*EXERCISE DESCRIPTION*
The listing below holds a line with "- CSS - Flexbox" and a line with "- Testing (Jest)". Reproduce those two lines exactly, plus everything between them.

*DATA FOR PROCESSING*

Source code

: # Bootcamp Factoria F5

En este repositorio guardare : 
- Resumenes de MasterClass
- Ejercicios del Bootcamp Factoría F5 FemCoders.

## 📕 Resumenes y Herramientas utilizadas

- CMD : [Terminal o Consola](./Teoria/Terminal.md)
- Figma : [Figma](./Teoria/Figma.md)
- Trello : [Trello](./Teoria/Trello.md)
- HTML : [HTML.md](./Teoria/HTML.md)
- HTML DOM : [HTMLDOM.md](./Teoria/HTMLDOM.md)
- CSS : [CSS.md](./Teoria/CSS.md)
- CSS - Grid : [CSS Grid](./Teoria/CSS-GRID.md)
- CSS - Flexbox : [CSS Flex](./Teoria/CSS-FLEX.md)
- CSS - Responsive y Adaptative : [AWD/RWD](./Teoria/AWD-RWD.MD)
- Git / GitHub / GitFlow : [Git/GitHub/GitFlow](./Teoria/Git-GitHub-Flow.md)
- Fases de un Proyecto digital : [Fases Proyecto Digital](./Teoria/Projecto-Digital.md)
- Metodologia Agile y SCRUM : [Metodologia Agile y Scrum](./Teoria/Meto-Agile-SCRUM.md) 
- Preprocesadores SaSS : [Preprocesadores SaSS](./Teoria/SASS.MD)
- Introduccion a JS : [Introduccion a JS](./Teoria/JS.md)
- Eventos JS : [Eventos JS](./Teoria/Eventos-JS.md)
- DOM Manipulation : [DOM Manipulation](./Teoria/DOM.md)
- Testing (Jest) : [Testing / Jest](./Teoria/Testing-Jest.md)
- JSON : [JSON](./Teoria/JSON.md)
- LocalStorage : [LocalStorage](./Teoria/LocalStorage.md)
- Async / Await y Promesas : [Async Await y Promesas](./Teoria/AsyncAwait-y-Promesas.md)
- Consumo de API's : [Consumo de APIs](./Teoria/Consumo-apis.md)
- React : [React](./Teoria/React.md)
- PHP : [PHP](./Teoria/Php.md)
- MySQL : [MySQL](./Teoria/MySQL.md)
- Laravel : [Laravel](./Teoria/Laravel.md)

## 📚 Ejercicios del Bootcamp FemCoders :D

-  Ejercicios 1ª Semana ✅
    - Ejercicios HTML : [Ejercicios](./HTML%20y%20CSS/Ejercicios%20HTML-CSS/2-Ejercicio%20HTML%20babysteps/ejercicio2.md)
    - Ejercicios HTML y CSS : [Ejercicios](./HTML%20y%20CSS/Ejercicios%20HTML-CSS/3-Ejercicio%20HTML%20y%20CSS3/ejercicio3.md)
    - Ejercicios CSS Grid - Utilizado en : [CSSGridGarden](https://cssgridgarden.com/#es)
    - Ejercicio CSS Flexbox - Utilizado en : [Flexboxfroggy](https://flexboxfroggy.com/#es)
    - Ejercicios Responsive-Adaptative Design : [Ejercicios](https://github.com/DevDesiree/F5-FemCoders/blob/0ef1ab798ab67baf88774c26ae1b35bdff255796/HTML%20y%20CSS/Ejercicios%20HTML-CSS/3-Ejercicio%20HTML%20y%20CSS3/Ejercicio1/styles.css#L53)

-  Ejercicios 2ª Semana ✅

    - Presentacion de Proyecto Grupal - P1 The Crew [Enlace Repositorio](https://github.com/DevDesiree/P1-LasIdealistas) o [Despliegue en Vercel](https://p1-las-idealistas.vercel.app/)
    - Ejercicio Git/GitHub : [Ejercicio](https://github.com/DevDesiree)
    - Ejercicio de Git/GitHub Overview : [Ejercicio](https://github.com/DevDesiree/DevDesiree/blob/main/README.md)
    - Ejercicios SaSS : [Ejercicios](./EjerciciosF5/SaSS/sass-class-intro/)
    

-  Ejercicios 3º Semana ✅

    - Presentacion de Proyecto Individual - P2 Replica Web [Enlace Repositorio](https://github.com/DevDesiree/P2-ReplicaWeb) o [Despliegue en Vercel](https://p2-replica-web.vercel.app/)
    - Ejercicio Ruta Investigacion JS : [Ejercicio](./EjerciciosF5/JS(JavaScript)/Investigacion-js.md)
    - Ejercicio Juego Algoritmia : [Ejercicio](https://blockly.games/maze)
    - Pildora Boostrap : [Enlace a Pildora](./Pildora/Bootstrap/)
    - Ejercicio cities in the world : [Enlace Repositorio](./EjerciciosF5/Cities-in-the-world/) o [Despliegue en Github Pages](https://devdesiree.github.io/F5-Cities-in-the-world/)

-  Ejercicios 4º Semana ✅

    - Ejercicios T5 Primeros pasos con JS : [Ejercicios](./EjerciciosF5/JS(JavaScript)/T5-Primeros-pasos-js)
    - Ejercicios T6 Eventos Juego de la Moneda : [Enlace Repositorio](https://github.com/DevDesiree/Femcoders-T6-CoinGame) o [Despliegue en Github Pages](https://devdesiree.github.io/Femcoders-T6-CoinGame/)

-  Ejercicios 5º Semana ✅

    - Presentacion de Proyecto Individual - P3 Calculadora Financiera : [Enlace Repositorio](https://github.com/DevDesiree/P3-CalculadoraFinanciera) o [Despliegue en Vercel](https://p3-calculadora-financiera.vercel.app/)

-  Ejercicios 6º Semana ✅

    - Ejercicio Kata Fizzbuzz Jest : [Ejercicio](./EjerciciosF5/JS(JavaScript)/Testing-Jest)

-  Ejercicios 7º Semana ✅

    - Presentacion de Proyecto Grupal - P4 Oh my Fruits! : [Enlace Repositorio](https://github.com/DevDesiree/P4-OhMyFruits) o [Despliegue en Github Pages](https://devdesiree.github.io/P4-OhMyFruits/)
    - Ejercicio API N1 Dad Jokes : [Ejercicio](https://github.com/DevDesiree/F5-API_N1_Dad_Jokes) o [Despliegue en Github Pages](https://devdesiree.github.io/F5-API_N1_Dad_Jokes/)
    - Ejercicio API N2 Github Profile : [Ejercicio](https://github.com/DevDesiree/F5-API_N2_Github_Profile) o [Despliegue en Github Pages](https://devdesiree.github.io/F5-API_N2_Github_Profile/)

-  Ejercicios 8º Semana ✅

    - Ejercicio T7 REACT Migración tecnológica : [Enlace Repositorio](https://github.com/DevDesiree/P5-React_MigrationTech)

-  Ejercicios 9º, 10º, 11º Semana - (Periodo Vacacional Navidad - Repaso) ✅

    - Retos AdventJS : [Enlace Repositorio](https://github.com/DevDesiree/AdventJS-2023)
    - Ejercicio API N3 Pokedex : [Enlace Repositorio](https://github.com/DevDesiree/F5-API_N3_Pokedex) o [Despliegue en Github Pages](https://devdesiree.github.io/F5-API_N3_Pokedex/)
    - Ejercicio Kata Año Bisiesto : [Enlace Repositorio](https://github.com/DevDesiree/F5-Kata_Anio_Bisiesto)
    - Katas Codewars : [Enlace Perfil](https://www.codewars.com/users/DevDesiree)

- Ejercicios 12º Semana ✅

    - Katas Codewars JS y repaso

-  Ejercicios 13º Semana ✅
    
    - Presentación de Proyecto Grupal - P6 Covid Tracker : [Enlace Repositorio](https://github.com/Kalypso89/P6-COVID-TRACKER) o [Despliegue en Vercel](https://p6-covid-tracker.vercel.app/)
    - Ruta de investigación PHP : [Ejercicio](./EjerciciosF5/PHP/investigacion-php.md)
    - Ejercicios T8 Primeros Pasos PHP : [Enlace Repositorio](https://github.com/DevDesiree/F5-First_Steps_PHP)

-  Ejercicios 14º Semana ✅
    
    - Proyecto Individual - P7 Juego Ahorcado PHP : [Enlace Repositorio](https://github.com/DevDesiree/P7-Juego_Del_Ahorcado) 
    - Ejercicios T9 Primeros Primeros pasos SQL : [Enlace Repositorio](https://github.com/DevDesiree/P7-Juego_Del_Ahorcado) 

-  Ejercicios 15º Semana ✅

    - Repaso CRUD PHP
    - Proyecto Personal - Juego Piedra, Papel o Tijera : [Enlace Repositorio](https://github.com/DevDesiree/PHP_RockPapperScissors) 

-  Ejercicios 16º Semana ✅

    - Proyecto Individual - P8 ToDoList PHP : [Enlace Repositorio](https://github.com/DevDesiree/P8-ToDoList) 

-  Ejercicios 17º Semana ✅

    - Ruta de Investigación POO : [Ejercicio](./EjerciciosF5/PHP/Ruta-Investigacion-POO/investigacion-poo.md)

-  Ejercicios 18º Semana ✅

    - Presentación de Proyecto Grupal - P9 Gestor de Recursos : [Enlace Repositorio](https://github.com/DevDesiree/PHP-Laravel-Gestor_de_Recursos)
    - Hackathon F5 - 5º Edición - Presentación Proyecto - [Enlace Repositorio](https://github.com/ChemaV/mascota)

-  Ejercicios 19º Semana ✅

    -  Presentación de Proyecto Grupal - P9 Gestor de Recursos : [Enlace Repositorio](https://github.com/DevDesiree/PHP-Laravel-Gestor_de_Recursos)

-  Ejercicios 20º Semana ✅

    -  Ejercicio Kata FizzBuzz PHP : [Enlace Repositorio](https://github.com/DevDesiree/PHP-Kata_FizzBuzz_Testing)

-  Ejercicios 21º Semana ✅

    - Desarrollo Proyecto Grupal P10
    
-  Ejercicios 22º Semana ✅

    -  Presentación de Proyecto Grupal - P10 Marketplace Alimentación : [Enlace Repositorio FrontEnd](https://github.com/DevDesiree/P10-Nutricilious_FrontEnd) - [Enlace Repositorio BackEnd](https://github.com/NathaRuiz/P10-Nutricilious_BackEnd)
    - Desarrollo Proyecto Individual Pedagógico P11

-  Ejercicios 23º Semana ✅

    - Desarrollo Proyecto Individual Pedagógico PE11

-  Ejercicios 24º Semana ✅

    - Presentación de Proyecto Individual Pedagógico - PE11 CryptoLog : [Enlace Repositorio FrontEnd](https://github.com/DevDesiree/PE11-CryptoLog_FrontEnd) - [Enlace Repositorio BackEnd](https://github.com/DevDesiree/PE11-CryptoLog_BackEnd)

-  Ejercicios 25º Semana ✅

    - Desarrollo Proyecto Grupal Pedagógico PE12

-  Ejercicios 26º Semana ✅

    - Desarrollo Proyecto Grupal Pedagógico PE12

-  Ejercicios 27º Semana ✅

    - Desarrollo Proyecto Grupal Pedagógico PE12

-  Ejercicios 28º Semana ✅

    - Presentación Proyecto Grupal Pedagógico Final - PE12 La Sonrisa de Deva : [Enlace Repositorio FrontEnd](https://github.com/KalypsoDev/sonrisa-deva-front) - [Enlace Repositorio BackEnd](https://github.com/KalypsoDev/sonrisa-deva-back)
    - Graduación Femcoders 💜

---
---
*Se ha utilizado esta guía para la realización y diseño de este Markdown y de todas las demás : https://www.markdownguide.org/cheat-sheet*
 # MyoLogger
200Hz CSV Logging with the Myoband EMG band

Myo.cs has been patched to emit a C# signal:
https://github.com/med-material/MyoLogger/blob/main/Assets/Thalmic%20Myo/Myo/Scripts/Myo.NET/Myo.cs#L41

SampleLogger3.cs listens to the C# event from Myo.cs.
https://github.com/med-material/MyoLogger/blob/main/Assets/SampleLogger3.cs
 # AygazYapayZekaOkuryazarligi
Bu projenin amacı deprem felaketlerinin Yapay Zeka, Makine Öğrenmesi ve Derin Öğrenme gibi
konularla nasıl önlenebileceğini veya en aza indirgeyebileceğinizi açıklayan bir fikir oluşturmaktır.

*EXERCISE SOLUTION*
- CSS - Flexbox : [CSS Flex](./Teoria/CSS-FLEX.md)
- CSS - Responsive y Adaptative : [AWD/RWD](./Teoria/AWD-RWD.MD)
- Git / GitHub / GitFlow : [Git/GitHub/GitFlow](./Teoria/Git-GitHub-Flow.md)
- Fases de un Proyecto digital : [Fases Proyecto Digital](./Teoria/Projecto-Digital.md)
- Metodologia Agile y SCRUM : [Metodologia Agile y Scrum](./Teoria/Meto-Agile-SCRUM.md) 
- Preprocesadores SaSS : [Preprocesadores SaSS](./Teoria/SASS.MD)
- Introduccion a JS : [Introduccion a JS](./Teoria/JS.md)
- Eventos JS : [Eventos JS](./Teoria/Eventos-JS.md)
- DOM Manipulation : [DOM Manipulation](./Teoria/DOM.md)
- Testing (Jest) : [Testing / Jest](./Teoria/Testing-Jest.md)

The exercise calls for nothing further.